* **YOUR OBJECTIVE**
Only the lines from the beginning of the data through the one with "- 索引方式：将同一状态的PCB归入一个索引表，再由索引指向相应的PCB" belong in the answer, each retyped exactly, with pictures left out.

*** EXTRACTED MATERIAL ***

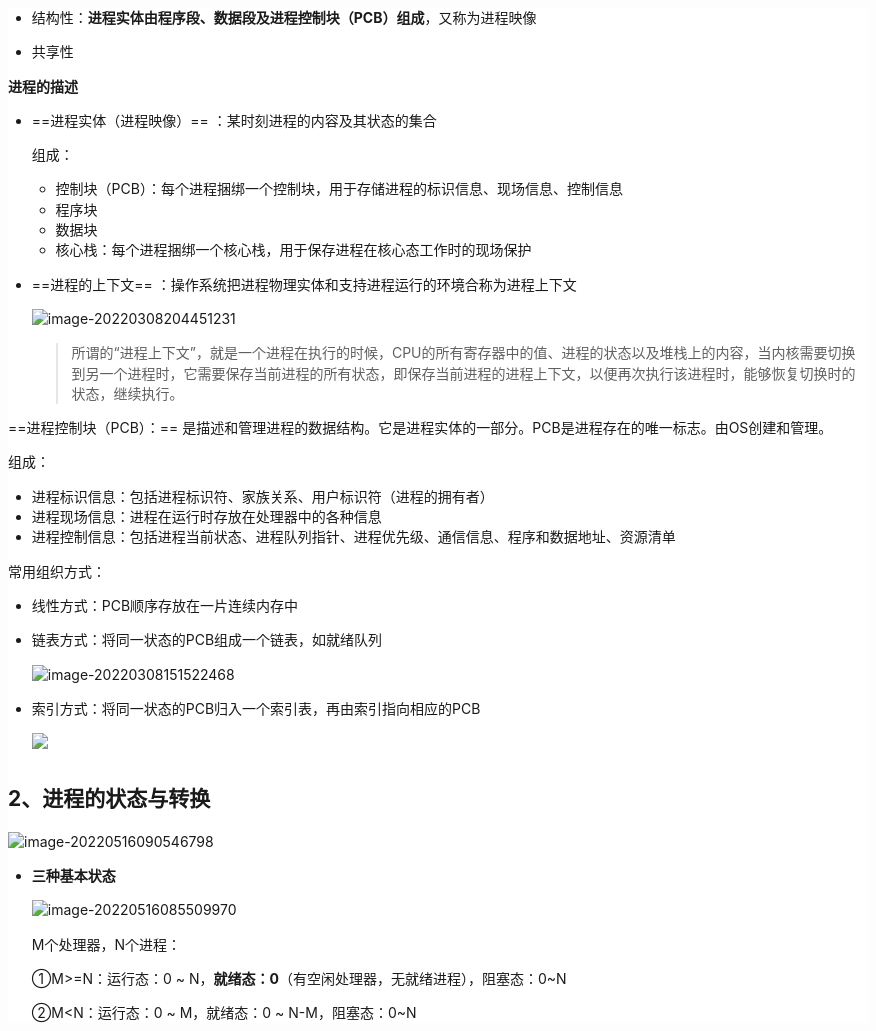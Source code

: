 - 结构性：**进程实体由程序段、数据段及进程控制块（PCB）组成**，又称为进程映像

- 共享性

      

**进程的描述** 

- ==进程实体（进程映像）== ：某时刻进程的内容及其状态的集合

    组成：

    - 控制块（PCB）：每个进程捆绑一个控制块，用于存储进程的标识信息、现场信息、控制信息
    - 程序块
    - 数据块
    - 核心栈：每个进程捆绑一个核心栈，用于保存进程在核心态工作时的现场保护

- ==进程的上下文== ：操作系统把进程物理实体和支持进程运行的环境合称为进程上下文

    ![image-20220308204451231](https://s2.loli.net/2022/03/08/Bm2kuy8A1qFrclS.png)

    > 所谓的“进程上下文”，就是一个进程在执行的时候，CPU的所有寄存器中的值、进程的状态以及堆栈上的内容，当内核需要切换到另一个进程时，它需要保存当前进程的所有状态，即保存当前进程的进程上下文，以便再次执行该进程时，能够恢复切换时的状态，继续执行。

==进程控制块（PCB）：== 是描述和管理进程的数据结构。它是进程实体的一部分。PCB是进程存在的唯一标志。由OS创建和管理。

组成：

- 进程标识信息：包括进程标识符、家族关系、用户标识符（进程的拥有者）
- 进程现场信息：进程在运行时存放在处理器中的各种信息
- 进程控制信息：包括进程当前状态、进程队列指针、进程优先级、通信信息、程序和数据地址、资源清单

常用组织方式：

- 线性方式：PCB顺序存放在一片连续内存中

- 链表方式：将同一状态的PCB组成一个链表，如就绪队列

    ![image-20220308151522468](https://s2.loli.net/2022/03/08/E5d48CvRicSFhu7.png)

- 索引方式：将同一状态的PCB归入一个索引表，再由索引指向相应的PCB

    ![](https://s2.loli.net/2022/03/04/rBc4xuVa5UCjWfO.png)



## 2、进程的状态与转换

![image-20220516090546798](https://s2.loli.net/2022/05/16/o52c8EevKiyhGVw.png)

- **三种基本状态**

    ![image-20220516085509970](https://s2.loli.net/2022/05/16/gj96ZM8BfuHdAEG.png)

    M个处理器，N个进程：

    ①M>=N：运行态：0 \~ N，**就绪态：0**（有空闲处理器，无就绪进程），阻塞态：0\~N

    ②M<N：运行态：0 \~ M，就绪态：0 \~ N-M，阻塞态：0~N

*** End of EXTRACTED MATERIAL ***

* **RESPONSE BOX**
Source code

: - 结构性：**进程实体由程序段、数据段及进程控制块（PCB）组成**，又称为进程映像

- 共享性

      

**进程的描述** 

- ==进程实体（进程映像）== ：某时刻进程的内容及其状态的集合

    组成：

    - 控制块（PCB）：每个进程捆绑一个控制块，用于存储进程的标识信息、现场信息、控制信息
    - 程序块
    - 数据块
    - 核心栈：每个进程捆绑一个核心栈，用于保存进程在核心态工作时的现场保护

- ==进程的上下文== ：操作系统把进程物理实体和支持进程运行的环境合称为进程上下文

    ![image-20220308204451231](https://s2.loli.net/2022/03/08/Bm2kuy8A1qFrclS.png)

    > 所谓的“进程上下文”，就是一个进程在执行的时候，CPU的所有寄存器中的值、进程的状态以及堆栈上的内容，当内核需要切换到另一个进程时，它需要保存当前进程的所有状态，即保存当前进程的进程上下文，以便再次执行该进程时，能够恢复切换时的状态，继续执行。

==进程控制块（PCB）：== 是描述和管理进程的数据结构。它是进程实体的一部分。PCB是进程存在的唯一标志。由OS创建和管理。

组成：

- 进程标识信息：包括进程标识符、家族关系、用户标识符（进程的拥有者）
- 进程现场信息：进程在运行时存放在处理器中的各种信息
- 进程控制信息：包括进程当前状态、进程队列指针、进程优先级、通信信息、程序和数据地址、资源清单

常用组织方式：

- 线性方式：PCB顺序存放在一片连续内存中

- 链表方式：将同一状态的PCB组成一个链表，如就绪队列

    ![image-20220308151522468](https://s2.loli.net/2022/03/08/E5d48CvRicSFhu7.png)

- 索引方式：将同一状态的PCB归入一个索引表，再由索引指向相应的PCB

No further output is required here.